What is required: Go through the records and show each line where the word "card" occurs.
━━ Extracted data ━━
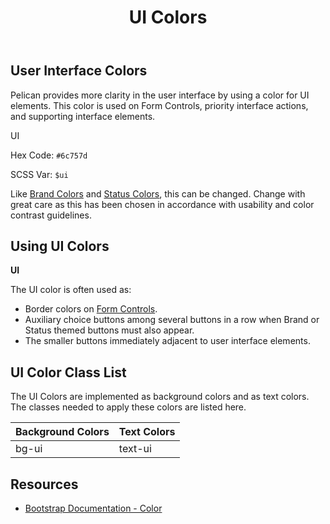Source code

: ﻿---
title: UI Colors
summary: Pelican uses UI colors to help define important interface cues.
tags: color
layout: guide
eleventyNavigation:
  key: UI Colors
  parent: Foundation
  order: 3
  excerpt: Pelican uses UI colors to help define important interface cues.
  img: /img/illustrations/illus-ui-colors.svg
--- 

## User Interface Colors

Pelican provides more clarity in the user interface by using a color for UI elements. This color is used on Form Controls, priority interface actions, and supporting interface elements. 

<div class="row mb-5">
  <div class="col-md-6 col-xl-3">
    <div class="card border-0">
      <div class="bg-ui rounded-top pd-color-block"></div>
      <div class="card-body">
        <p class="mb-0 fw-bold">UI</p>
        <p class="mb-0">Hex Code: <code>#6c757d</code></p>
        <p class="mb-0">SCSS Var: <code>$ui</code></p>
      </div>
    </div>
  </div>
</div>

Like [Brand Colors](/foundation/status-colors) and [Status Colors](/foundation/status-colors), this can be changed. Change with great care as this has been chosen in accordance with usability and color contrast guidelines.

## Using UI Colors

**UI**

The UI color is often used as:

- Border colors on [Form Controls](/form-controls/).
- Auxiliary choice buttons among several buttons in a row when Brand or Status themed buttons must also appear.
- The smaller buttons immediately adjacent to user interface elements.

## UI Color Class List

The UI Colors are implemented as background colors and as text colors. The classes needed to apply these colors are listed here.

<div class="table-wrapper">
  <table class="table table-striped mb-5">
    <thead>
      <tr>
        <th>Background Colors</th>
        <th>Text Colors</th>
      </tr>
    </thead>
    <tbody>
      <tr>
        <td><span class="h5"><span class="badge badge-ui">bg-ui</span></span></td>
        <td><span class="h5"><span class="badge bg-transparent text-ui">text-ui</span></span></td>
      </tr>                             
    </tbody>
  </table>
</div>

## Resources

* <a href="https://getbootstrap.com/docs/5.1/utilities/colors/" target="_blank">Bootstrap Documentation - Color</a>
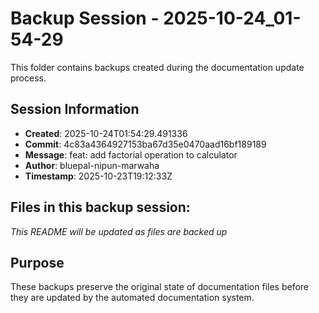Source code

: # Backup Session - 2025-10-24_01-54-29

This folder contains backups created during the documentation update process.

## Session Information
- **Created**: 2025-10-24T01:54:29.491336
- **Commit**: 4c83a4364927153ba67d35e0470aad16bf189189
- **Message**: feat: add factorial operation to calculator
- **Author**: bluepal-nipun-marwaha
- **Timestamp**: 2025-10-23T19:12:33Z

## Files in this backup session:
*This README will be updated as files are backed up*

## Purpose
These backups preserve the original state of documentation files before they are updated by the automated documentation system.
━━━
Result:
    <div class="card border-0">
      <div class="card-body">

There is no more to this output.